In the lead up to Ethereum’s Merge to Proof of Stake, Ethereum client teams and core researchers are performing several upgrades and tests on the consensus “Beacon Chain” to ensure a smooth transition to Proof of Stake.
The most recent Beacon Chain Altair hard-fork was performed largely as an administrative upgrade and acted as a trial run for the next upgrade, Ethereum’s merge to Proof of Stake. It took place October 27th, 2021 and overall, was successful as all client teams were able to navigate the upgrade.
Here’s a recap of the upgrade and how Consensys and Teku helped make it happen.
Learnings and issues from the upgrade
The Altair fork was the first upgrade to the Beacon Chain and went well, serving as a trial run for future updates.

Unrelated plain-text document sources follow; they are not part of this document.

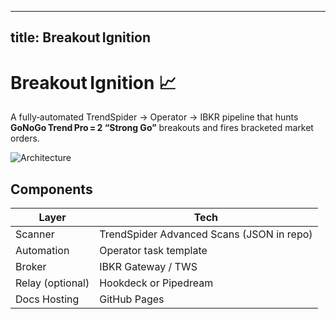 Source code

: 
---
title: Breakout Ignition
---

# Breakout Ignition 📈

A fully‑automated TrendSpider → Operator → IBKR pipeline that hunts
**GoNoGo Trend Pro = 2 “Strong Go”** breakouts and fires bracketed market orders.

<!-- architecture image placeholder -->
![Architecture](architecture.png)

## Components
| Layer | Tech |
|-------|------|
| Scanner | TrendSpider Advanced Scans (JSON in repo) |
| Automation | Operator task template |
| Broker | IBKR Gateway / TWS |
| Relay (optional) | Hookdeck or Pipedream |
| Docs Hosting | GitHub Pages |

Network participants were instructed to update their clients in time. Immediately after the fork, at 10:56 UTC on October 27th, participation dropped from 99.7% to ~95%, then shortly after climbed back up to 98%. This was positive and indicated that the vast majority of validating nodes were correctly upgraded in time. There was only one strange event during the fork.
Despite almost all attestations being present and correct, about 25% of blocks went missing, which is very unexpected. Missing blocks almost exclusively seemed to be from validators running Prysm, but it was difficult to identify a root cause, although several theories were explored.
Eventually, the majority of misbehaving validators were traced to a single, very large staking operator that had apparently not fully upgraded its infrastructure in time for the Altair upgrade. In conversation with core devs, the service was able to complete the upgrade, and within 12 hours the beacon chain was once again running smoothly.
The Altair fork proved to be a rewarding exercise: useful lessons were learned by devs and operators alike that will stand teams in good stead when it comes to The Merge.
Teku’s role in Altair & the importance of client diversity
In spite of challenges the Beacon Chain remained up and running and Teku performed perfectly throughout the upgrade. The Consensys team was able to set up the first Altair multi-client test nets, with Teku being the first fully Altair-compatible client. These provided a useful reference point for other clients during their own implementations of the Altair upgrade.
The value of running these upgrades is to ensure risks and weaknesses are addressed ahead of The Merge. Client specific protocol or interoperability bugs will always be a challenge in the Ethereum ecosystem. On this occasion, there were no client-specific bugs. But if there had been an issue with the current majority client, Prysm, the consequences would have been very severe. Avoiding a client supermajority is essential for de-risking events like Altair and continued investments in client diversity are critical for the network.
The Teku team has worked hard to ensure interoperability with as many clients and configurations as possible, looking toward a diverse Proof of Stake Ethereum.
Consensys R&D, a group of industry-progressing researchers and engineers, has been working closely with the Teku team to help define specs and prototype key pieces for the Merge. Our lightweight client is leading the way as demonstrated on testnets and for interoperability among consensus and execution clients. Teku, the consensus client, along with the execution client, Hyperledger Besu, have given our team insights into interoperability and the full-stack approach for next-generation Ethereum.
Now we look toward The Merge. Altair was successful and a great test of the network’s ability to upgrade, coordinate across clients, and prevent bugs. Consensys’ protocol engineers and researchers continue to work hard on execution and consensus clients, developing and formalizing Merge specifications, prototyping new tech like sharding, and creating and participating in testnets.
For those of you staking, if you upgraded your node after the fork, please resync your node with Teku and Infura’s pioneering initial-state option. This will get you up and running again in a few minutes.